Mikey Campbell said:
Apple to again skip US congressional hearing on Chinese influence in tech
... Apple's willingness to kowtow to Chinese officials is often viewed as antithetical to its well-groomed image as a bastion of human rights, data privacy and free speech.

Beyond iCloud, Apple has agreed to pull controversial apps at the direction of China's government. Most recently, the company yanked HKMaps from the Chinese App Store during the recent Hong Kong protests. When pressed on the decision, the company said the app was in violation of Hong Kong law, a dubious claim considering the title's core functionality did not contravene local regulations, nor did it break rules laid out in Apple's own App Store Guidelines.
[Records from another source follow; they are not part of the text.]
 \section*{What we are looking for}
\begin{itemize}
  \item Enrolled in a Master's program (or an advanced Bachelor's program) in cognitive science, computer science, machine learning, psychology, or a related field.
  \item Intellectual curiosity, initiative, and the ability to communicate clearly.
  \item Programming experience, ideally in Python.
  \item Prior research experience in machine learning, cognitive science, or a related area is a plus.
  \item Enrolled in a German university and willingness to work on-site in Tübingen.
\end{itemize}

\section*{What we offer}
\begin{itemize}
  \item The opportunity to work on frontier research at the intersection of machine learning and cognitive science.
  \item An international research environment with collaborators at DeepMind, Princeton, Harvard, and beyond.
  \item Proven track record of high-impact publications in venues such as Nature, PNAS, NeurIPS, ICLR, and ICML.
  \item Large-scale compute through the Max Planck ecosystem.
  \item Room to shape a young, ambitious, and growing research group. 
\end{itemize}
The company has a long history of removing apps in compliance with Chinese government requests. In 2017, it pulled The New York Times app and multiple VPN apps for supposed violations, while the Quartz app was likewise removed after it provided extensive coverage of the Hong Kong protests in October.
 


I assume there is no way to manually update XProtect and MRT, like downloading the "latest definitions"and any issuances of updates is OS dependent ... for later versions than, say Sierra.
Just to be clear, XProtect and MRT updates are still provided to OS X El Capitan [10.11] and above (although there appear to be some enhancements to the Catalina versions). They are normally updated automatically if you have enabled that in System Preferences and can be manually updated with a terminal command or SilentKnight.

The macOS Security Updates that you mentioned later are usually provided for the current and previous two versions of macOS and there is no alternate way to obtain them for other versions.
I am curious as to why the more popular third-party apps, like Malwarebytes, do not
post in the Apple App Store....
Apple rules covering App Store applications preclude them from being able to adequately identify and then quarantine or remove such infections. That's why all the effective anti-malware software must be distributed outside the App Store.